Syria rebels lay siege to Qaeda-linked jihadists

By AFP
January 06, 2014

DAMASCUS: Syrian rebels were laying siege Monday to jihadists in their northern stronghold of Raqa, as they waged an all-out...

DAMASCUS: Syrian rebels were laying siege Monday to jihadists in their northern stronghold of Raqa, as they waged an all-out offensive aimed at crushing the Al-Qaeda affiliate they accuse of abuses.

Raqa is the latest front in a fight pitting a broad coalition of thousands of moderates and Islamists opposed to President Bashar al-Assad against the Al-Qaeda-linked Islamic State of Iraq and the Levant (ISIL).

As the fighting raged, the National Coalition re-elected Ahmad Jarba to lead the exiled opposition bloc, less than three weeks before slated peace talks in Switzerland.

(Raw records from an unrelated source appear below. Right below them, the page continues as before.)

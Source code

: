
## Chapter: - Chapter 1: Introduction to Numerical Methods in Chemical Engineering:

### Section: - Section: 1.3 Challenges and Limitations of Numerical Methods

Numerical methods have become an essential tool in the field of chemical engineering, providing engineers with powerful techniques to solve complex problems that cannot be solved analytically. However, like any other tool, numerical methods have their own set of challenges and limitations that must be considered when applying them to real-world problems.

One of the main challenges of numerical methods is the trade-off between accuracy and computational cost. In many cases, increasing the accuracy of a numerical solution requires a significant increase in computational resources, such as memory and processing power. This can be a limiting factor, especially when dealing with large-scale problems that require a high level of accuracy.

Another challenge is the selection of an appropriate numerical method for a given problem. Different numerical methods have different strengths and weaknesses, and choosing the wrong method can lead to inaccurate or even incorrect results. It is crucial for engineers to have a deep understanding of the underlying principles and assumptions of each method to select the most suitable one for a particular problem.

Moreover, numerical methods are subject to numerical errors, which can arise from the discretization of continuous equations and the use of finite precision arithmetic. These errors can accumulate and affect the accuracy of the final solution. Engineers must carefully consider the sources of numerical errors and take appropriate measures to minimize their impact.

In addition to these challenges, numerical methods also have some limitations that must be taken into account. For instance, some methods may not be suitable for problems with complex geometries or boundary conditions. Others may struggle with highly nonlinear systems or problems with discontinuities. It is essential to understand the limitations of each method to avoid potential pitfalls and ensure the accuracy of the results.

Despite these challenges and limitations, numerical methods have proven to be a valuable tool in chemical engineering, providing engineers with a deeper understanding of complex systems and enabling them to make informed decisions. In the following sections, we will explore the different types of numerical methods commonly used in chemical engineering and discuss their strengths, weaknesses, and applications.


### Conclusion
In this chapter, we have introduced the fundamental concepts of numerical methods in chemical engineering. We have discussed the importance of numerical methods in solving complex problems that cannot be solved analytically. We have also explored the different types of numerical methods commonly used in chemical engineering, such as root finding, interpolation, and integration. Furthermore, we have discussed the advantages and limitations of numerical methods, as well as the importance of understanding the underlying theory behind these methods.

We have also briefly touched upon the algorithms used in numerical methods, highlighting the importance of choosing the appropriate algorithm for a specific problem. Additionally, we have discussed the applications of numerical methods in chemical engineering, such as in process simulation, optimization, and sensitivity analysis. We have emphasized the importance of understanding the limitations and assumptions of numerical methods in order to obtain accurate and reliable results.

The Syrian Observatory for Human Rights said the rebels attacking ISIL in Raqa also "released 50 Syrian prisoners" the Sunni extremists held in another building.

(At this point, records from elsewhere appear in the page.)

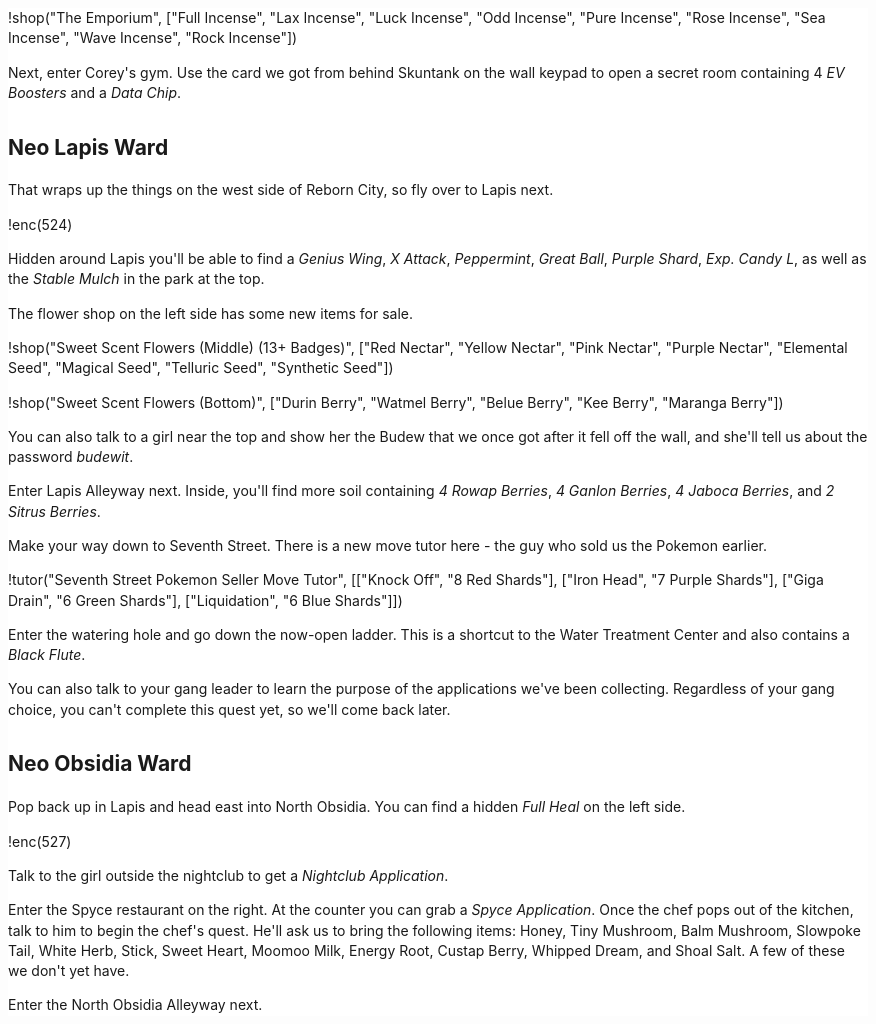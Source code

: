 !shop("The Emporium", ["Full Incense", "Lax Incense", "Luck Incense", "Odd Incense", "Pure Incense", "Rose Incense", "Sea Incense", "Wave Incense", "Rock Incense"])

Next, enter Corey's gym. Use the card we got from behind Skuntank on the wall keypad to open a secret room containing 4 *EV Boosters* and a *Data Chip*.

## Neo Lapis Ward

That wraps up the things on the west side of Reborn City, so fly over to Lapis next.

!enc(524)

Hidden around Lapis you'll be able to find a *Genius Wing*, *X Attack*, *Peppermint*, *Great Ball*, *Purple Shard*, *Exp. Candy L*, as well as the *Stable Mulch* in the park at the top.

The flower shop on the left side has some new items for sale.

!shop("Sweet Scent Flowers (Middle) (13+ Badges)", ["Red Nectar", "Yellow Nectar", "Pink Nectar", "Purple Nectar", "Elemental Seed", "Magical Seed", "Telluric Seed", "Synthetic Seed"])

!shop("Sweet Scent Flowers (Bottom)", ["Durin Berry", "Watmel Berry", "Belue Berry", "Kee Berry", "Maranga Berry"])

You can also talk to a girl near the top and show her the Budew that we once got after it fell off the wall, and she'll tell us about the password *budewit*.

Enter Lapis Alleyway next. Inside, you'll find more soil containing *4 Rowap Berries*, *4 Ganlon Berries*, *4 Jaboca Berries*, and *2 Sitrus Berries*.

Make your way down to Seventh Street. There is a new move tutor here - the guy who sold us the Pokemon earlier.

!tutor("Seventh Street Pokemon Seller Move Tutor", [["Knock Off", "8 Red Shards"], ["Iron Head", "7 Purple Shards"], ["Giga Drain", "6 Green Shards"], ["Liquidation", "6 Blue Shards"]])

Enter the watering hole and go down the now-open ladder. This is a shortcut to the Water Treatment Center and also contains a *Black Flute*.

You can also talk to your gang leader to learn the purpose of the applications we've been collecting. Regardless of your gang choice, you can't complete this quest yet, so we'll come back later.

## Neo Obsidia Ward

Pop back up in Lapis and head east into North Obsidia. You can find a hidden *Full Heal* on the left side.

!enc(527)

Talk to the girl outside the nightclub to get a *Nightclub Application*.

Enter the Spyce restaurant on the right. At the counter you can grab a *Spyce Application*. Once the chef pops out of the kitchen, talk to him to begin the chef's quest. He'll ask us to bring the following items: Honey, Tiny Mushroom, Balm Mushroom, Slowpoke Tail, White Herb, Stick, Sweet Heart, Moomoo Milk, Energy Root, Custap Berry, Whipped Dream, and Shoal Salt. A few of these we don't yet have.

Enter the North Obsidia Alleyway next.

Raqa is the only provincial capital to have fallen out of regime hands since the conflict erupted when regime opponents took up arms following a bloody crackdown by Assad´s forces on democracy protests in March 2011.

But it soon fell into the grip of ISIL, which is said to be holding hundreds of prisoners in their now besieged Raqa headquarters, among them rival rebels, activists and journalists -- including Westerners.

"The foreigners are being held in other buildings, outside Raqa city," said the Observatory, a Britain-based group that tracks the conflict.

But Turkish photographer Bunyamin Aygun, kidnapped in December in Syria, was freed Sunday amid the fighting.

Monday´s offensive in Raqa came after three powerful rebel alliances on Friday launched what they called a second "revolution" against ISIS in the northern province of Aleppo and Idlib to its west.